Winner of the 2017 Robert Cushman Memorial Award presented by the Three Village Historical Society

Stony Brook Harbor, or Three Sisters Harbor as it was known historically, is perhaps the most pristine of the Long Island north shore pocket bays. Untouched by major commercialization, it has been designated a Significant Coastal Fish and Wildlife Habitat by the New York State Department of State and a Significant Coastal Habitat by the US Fish and Wildlife Service. Despite these designations, however, there is constant pressure to increase development of and around the harbor.
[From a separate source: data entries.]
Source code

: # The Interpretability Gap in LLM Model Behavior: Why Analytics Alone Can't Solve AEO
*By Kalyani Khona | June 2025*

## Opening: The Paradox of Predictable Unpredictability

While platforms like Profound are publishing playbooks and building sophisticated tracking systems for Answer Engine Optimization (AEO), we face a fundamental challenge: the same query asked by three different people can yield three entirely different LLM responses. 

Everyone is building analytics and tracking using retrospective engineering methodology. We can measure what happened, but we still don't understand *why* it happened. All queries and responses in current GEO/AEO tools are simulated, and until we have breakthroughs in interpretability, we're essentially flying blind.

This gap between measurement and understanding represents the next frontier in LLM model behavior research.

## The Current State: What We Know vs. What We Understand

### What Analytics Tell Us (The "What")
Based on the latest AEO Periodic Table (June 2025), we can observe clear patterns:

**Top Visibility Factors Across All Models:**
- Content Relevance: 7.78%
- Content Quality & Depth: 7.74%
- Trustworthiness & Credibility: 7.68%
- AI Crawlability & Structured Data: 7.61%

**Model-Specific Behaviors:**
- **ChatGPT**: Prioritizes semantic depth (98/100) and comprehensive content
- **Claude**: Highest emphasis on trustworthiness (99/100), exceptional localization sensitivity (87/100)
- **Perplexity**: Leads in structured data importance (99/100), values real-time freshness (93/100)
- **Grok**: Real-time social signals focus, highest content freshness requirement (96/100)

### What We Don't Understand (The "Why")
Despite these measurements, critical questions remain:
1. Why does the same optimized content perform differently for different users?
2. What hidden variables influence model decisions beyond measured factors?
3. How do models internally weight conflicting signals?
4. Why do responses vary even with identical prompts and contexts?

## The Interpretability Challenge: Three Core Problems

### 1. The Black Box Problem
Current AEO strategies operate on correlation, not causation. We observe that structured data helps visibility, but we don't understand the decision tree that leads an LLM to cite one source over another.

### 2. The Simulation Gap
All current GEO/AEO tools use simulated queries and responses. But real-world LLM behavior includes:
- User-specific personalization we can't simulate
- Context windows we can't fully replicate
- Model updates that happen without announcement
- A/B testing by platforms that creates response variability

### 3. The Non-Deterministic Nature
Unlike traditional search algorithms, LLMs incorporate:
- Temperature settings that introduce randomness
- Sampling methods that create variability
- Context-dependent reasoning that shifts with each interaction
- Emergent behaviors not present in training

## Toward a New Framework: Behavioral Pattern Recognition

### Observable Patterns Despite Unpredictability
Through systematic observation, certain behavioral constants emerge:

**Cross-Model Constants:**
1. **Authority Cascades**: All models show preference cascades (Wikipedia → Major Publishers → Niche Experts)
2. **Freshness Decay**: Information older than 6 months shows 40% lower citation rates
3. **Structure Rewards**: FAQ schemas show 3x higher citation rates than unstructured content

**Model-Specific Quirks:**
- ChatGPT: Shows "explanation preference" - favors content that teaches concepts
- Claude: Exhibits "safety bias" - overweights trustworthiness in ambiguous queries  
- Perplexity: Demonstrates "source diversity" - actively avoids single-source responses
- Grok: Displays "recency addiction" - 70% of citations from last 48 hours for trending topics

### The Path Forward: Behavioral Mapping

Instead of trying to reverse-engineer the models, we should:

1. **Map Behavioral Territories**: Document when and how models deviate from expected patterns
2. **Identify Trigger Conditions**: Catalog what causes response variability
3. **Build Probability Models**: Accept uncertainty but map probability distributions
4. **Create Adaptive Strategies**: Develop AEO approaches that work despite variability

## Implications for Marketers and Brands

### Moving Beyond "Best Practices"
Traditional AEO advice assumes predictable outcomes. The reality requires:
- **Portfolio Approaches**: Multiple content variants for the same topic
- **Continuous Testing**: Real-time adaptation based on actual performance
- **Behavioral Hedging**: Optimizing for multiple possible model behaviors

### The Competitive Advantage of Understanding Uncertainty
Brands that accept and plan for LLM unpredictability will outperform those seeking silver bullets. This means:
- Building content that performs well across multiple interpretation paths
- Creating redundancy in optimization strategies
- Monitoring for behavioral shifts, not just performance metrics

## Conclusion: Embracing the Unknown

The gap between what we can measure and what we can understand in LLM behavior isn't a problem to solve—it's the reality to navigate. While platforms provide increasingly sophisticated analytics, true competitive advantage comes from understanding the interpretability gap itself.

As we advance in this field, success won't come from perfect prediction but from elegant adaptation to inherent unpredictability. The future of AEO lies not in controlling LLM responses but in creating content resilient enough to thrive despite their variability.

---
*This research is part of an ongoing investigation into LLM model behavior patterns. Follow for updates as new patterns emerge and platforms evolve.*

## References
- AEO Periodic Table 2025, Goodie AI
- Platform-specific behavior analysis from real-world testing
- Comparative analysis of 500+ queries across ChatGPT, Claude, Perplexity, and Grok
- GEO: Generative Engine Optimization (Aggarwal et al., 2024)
Between Stony Brook Harbor Tides interweaves scientific understandings of the harbor with a consideration of its colorful history to inform and educate a general audience about its unique and delicate state. Data is used to illustrate the harbor's tides and currents and to show how they influence geological processes and pollution susceptibility. Storm surge measurements going back to the early 1990s document some of the extreme high waters experienced, and descriptions of some of the more interesting or important marine species of plants and animals found in the harbor are also included. The book discusses the century-long conflicts that local residents have fought in order to preserve this beautiful place, and it documents the tools that currently exist to help manage the harbor well into the twenty-first century. An excellent supplement to any high school or undergraduate environmental course, Between Stony Brook Harbor Tides provides readers with a basis for embracing the significance of the harbor and what it can bring to future residents.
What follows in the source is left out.